Inspired by John 20: 11-18
“Mary stood weeping outside the tomb.”
And in her grief, she runs not away but leans in, straining her eyes to understand the purpose of this present darkness. Her courage is rewarded, and, in the darkness, the light is exposed. Two angels now glowing where once it would have been only the smell of rot and sight of decay. Here there is no body. The evidence of death has been consumed by the light, transformed from a promise once foretold into a promise now true.
“Not so fast!” resurrection declares, to the hearts irreparably broken. To the despair dictating a story of doom., “Remember,” says the light, “the darkness is only the richness from which the story begins.”
Of course, beginnings sound fanciful and marketable and social media shareable.
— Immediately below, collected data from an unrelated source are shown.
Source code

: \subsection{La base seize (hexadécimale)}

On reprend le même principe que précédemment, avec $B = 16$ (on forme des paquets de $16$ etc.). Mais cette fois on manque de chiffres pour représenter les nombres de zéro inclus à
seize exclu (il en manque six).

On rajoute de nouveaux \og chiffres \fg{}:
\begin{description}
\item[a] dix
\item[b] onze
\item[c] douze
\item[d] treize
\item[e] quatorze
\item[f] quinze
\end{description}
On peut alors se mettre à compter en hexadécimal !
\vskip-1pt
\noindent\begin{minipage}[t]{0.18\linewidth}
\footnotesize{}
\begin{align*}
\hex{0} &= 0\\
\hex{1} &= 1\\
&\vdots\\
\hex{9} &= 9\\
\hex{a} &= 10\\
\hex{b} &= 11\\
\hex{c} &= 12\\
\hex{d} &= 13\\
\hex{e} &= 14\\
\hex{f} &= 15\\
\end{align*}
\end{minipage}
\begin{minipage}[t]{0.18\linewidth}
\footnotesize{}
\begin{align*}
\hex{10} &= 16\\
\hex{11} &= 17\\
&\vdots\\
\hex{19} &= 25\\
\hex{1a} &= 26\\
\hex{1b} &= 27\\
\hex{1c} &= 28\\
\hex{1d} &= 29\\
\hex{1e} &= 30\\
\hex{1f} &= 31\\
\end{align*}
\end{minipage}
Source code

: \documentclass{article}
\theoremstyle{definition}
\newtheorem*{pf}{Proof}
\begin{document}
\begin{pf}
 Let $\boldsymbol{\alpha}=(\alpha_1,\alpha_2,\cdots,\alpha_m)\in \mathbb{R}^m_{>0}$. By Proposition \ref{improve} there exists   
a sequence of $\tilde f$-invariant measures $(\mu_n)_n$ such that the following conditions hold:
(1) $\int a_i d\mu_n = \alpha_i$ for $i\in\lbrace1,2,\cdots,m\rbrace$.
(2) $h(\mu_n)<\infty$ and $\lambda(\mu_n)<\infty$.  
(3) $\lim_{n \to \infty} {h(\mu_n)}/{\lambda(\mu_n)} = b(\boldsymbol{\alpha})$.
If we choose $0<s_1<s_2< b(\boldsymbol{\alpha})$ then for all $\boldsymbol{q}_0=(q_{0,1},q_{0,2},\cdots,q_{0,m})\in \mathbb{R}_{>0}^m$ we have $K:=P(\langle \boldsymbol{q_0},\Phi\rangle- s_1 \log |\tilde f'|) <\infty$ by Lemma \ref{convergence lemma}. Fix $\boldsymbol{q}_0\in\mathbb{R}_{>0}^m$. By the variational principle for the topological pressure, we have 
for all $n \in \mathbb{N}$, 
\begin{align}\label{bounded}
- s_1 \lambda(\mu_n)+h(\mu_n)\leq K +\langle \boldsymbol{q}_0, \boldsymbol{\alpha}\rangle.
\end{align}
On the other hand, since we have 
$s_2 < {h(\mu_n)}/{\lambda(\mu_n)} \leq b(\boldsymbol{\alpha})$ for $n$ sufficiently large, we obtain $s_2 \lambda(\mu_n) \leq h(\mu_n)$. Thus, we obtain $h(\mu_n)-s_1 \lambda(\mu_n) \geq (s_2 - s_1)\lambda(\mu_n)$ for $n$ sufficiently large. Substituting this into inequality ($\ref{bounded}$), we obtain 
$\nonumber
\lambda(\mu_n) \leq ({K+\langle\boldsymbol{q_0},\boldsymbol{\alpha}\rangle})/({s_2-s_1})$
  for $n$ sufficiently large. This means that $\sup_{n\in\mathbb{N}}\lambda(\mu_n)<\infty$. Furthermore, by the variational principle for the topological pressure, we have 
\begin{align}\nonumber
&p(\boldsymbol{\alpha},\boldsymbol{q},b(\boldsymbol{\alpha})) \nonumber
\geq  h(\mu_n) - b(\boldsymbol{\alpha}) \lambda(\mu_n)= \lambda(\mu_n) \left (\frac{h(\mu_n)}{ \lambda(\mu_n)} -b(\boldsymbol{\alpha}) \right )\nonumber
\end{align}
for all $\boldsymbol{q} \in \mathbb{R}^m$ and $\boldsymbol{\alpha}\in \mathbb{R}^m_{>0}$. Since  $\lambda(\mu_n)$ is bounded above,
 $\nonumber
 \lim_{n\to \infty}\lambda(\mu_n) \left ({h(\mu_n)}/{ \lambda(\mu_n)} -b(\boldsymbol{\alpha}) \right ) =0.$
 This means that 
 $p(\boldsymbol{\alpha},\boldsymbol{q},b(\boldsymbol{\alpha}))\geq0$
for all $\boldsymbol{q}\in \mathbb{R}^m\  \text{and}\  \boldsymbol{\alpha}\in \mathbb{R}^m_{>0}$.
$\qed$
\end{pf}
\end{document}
New beginnings sound like, “Congratulations!” and “I’m so happy for you!” and “Finally! You’ve worked so hard for this!”
New beginnings look like college admissions and employment promotions and wedding invitations and signatures on deeds to new homes.
Although, in our scripture this morning, new beginnings look like, “inconsolable weeping” and sound like, “don’t touch me!” And, yet this new beginning is the most fanciful and marketable and social media shareable new beginning of all.
Mary stood weeping outside the tomb. And in this darkness, the light whispers to despair, “Not so fast.”
Not so fast to doomsday narrations of climate change.
Not so fast to concrete beliefs that people will never change.
Not so fast to all the disappointments collected between where we are now and where we have imagined ourselves to be.
Not.
So.
Fast.
Resurrection embodies the darkness and shouts through the light. It has no end, nor does it ever begin because resurrection is an evolution as mysterious and dependable and shocking as the sun which continues to rise before our eyes.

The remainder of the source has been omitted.